Work instruction
Count lines, not occurrences: report how many lines in the records hold the string "same", and nothing else.

### Records to process ###

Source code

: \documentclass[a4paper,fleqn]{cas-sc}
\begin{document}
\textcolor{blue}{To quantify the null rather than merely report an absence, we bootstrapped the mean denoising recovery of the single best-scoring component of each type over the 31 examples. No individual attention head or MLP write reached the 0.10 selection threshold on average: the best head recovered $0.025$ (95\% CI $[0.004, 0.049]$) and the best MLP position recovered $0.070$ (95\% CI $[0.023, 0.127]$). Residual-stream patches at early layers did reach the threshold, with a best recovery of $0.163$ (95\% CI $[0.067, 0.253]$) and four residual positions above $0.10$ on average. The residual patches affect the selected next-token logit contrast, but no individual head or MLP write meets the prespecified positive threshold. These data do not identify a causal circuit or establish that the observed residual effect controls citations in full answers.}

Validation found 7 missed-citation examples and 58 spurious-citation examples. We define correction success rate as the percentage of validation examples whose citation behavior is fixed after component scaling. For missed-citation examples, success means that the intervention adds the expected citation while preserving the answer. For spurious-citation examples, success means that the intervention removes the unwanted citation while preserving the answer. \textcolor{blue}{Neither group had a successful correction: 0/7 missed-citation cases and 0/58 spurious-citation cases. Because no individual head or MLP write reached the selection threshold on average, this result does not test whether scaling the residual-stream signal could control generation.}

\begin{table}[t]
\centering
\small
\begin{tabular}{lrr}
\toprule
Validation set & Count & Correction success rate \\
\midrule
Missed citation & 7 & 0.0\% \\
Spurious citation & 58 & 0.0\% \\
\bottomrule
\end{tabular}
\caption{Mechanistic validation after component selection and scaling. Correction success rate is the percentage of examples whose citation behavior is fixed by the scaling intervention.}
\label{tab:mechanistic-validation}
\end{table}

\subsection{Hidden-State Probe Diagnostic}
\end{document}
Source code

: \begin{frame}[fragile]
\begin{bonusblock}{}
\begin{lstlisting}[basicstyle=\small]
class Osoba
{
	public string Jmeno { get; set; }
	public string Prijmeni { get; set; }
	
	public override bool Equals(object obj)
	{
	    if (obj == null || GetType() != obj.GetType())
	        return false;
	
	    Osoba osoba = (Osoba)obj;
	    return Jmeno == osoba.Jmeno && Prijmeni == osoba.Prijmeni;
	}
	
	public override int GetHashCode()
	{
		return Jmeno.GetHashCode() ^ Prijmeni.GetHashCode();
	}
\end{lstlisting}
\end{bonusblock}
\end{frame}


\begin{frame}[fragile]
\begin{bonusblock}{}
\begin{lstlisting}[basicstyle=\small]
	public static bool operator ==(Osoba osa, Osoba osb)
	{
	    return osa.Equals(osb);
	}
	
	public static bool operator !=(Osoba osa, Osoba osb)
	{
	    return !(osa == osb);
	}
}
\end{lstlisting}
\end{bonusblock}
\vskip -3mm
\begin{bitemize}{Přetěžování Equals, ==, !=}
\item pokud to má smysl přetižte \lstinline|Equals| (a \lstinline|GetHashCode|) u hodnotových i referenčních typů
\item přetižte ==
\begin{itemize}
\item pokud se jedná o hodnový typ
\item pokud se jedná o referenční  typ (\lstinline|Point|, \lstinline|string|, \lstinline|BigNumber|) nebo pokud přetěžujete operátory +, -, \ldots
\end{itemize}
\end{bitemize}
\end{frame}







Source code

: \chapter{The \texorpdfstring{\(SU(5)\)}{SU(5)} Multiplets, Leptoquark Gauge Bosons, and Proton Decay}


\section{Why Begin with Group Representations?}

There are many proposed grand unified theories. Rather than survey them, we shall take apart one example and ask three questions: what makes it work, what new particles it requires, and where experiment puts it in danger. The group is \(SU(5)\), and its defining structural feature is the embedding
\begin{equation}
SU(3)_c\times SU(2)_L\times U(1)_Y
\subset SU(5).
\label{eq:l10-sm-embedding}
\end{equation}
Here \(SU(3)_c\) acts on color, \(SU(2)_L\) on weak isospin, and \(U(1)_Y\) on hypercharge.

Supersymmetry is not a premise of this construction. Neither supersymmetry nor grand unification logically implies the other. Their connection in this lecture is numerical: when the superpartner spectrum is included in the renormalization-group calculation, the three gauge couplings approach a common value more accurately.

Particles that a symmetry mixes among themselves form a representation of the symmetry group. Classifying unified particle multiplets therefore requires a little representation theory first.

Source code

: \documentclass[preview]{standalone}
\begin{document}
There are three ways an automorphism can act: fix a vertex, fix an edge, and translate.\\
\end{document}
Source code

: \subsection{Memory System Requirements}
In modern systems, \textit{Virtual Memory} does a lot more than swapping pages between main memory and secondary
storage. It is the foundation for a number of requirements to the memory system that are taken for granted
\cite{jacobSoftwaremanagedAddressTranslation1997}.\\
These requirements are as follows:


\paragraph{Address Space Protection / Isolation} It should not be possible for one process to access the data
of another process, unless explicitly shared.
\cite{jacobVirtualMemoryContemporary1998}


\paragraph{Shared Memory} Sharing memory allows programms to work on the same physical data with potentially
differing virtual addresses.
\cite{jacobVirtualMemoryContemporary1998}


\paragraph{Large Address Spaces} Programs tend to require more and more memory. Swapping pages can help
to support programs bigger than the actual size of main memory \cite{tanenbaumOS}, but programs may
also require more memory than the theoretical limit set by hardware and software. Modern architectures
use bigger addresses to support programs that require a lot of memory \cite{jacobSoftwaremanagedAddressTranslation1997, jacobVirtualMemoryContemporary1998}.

###
### Records to process ###

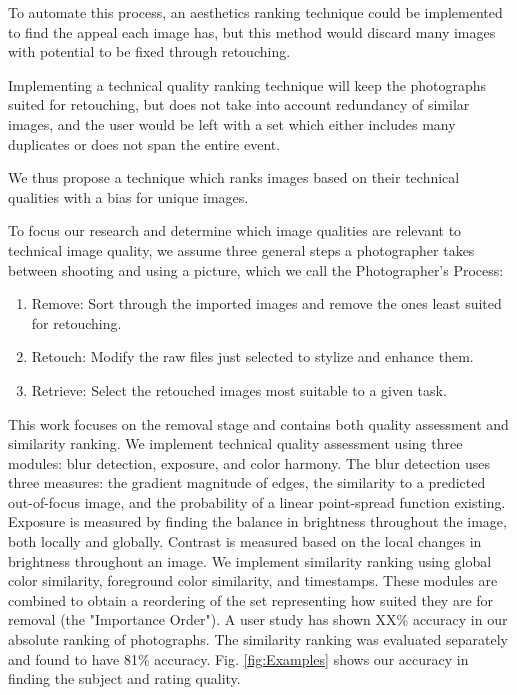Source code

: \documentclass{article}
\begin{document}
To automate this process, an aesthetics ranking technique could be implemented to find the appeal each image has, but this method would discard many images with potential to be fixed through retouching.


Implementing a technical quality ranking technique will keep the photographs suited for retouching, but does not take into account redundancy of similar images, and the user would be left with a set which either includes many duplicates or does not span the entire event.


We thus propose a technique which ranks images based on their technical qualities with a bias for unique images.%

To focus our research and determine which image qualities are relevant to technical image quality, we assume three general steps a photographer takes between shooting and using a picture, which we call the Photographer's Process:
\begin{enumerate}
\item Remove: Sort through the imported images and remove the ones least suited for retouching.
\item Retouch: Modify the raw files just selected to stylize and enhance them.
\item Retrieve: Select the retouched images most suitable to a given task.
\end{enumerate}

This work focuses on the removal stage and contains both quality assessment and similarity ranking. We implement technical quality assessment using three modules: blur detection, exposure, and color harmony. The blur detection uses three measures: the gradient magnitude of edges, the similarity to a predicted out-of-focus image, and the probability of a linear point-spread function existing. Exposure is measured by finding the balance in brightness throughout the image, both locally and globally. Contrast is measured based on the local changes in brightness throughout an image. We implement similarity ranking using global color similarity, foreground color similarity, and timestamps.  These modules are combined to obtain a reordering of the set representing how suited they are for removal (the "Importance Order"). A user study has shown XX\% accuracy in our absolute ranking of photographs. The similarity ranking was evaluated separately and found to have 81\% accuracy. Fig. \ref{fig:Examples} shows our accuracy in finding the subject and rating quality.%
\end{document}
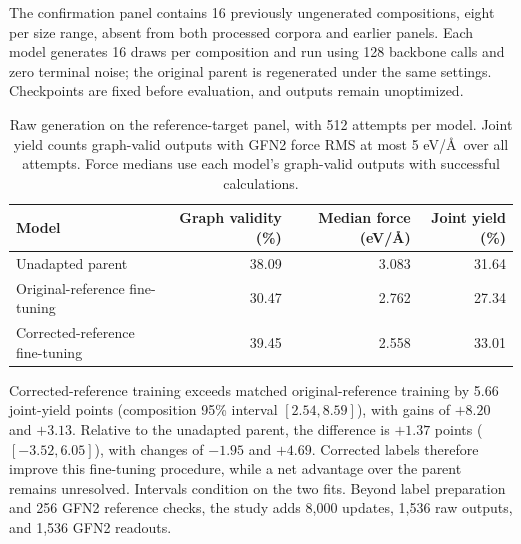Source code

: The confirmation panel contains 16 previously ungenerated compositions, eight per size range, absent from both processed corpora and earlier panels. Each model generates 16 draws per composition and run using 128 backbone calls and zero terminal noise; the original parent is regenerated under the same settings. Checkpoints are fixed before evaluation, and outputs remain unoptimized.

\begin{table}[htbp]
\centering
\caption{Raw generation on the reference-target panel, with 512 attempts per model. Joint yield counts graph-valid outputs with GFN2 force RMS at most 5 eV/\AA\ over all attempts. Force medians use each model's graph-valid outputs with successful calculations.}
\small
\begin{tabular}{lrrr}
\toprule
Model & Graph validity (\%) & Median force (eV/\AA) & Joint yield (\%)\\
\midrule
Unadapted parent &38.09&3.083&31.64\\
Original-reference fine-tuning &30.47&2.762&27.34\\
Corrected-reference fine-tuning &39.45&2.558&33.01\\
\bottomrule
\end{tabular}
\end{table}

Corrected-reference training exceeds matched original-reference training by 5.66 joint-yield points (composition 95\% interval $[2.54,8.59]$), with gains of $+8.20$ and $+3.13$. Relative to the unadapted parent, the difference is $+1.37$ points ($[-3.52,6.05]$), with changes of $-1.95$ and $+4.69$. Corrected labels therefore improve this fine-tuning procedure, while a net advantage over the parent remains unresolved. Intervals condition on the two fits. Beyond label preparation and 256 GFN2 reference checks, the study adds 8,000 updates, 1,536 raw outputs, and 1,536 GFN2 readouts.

###
### Records to process ###

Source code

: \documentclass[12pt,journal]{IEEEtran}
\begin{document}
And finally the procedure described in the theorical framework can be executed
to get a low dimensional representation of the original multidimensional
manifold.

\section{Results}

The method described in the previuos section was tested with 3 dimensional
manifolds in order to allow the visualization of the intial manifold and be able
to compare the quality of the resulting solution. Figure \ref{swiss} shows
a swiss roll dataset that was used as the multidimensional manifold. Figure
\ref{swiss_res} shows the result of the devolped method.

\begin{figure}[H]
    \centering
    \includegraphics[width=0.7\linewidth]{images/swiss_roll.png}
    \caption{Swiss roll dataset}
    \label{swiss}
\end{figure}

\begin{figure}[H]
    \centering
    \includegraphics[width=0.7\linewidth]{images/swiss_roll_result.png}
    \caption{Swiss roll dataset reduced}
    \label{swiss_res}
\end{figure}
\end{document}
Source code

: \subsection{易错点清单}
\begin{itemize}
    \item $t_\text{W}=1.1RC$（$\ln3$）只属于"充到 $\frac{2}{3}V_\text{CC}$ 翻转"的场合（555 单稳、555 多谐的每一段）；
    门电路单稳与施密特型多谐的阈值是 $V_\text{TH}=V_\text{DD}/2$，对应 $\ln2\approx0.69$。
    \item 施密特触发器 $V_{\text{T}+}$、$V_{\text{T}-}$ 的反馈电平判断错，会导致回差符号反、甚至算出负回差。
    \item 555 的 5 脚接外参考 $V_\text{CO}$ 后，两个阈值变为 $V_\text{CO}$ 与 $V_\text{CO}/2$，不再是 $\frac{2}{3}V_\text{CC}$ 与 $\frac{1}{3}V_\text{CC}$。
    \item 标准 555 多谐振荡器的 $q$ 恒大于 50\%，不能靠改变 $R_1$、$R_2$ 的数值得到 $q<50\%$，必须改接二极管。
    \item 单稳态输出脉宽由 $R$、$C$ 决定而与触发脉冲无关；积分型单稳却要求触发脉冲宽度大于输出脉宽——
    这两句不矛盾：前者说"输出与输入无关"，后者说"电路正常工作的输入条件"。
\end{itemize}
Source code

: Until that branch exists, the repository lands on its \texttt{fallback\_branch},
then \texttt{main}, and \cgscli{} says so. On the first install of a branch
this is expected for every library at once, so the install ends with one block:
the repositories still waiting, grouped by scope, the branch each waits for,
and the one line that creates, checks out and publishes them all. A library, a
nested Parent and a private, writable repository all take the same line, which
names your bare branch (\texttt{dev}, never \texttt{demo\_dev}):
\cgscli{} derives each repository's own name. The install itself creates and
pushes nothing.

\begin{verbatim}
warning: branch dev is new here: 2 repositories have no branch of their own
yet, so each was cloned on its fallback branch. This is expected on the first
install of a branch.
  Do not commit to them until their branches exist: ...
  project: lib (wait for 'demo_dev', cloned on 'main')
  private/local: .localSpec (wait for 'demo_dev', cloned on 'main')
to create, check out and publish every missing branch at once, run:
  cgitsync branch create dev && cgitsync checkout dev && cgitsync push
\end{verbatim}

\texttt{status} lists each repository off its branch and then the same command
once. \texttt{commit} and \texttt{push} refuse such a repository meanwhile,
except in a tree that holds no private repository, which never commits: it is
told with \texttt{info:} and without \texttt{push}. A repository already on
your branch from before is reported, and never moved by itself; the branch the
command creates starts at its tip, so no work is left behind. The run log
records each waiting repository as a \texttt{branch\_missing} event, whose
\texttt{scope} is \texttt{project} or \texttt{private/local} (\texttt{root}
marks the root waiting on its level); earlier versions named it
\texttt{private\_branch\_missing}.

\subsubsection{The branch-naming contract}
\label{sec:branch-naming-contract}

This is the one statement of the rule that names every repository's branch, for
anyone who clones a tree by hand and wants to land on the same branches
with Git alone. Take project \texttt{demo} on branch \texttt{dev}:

###

Answer to this exercise
5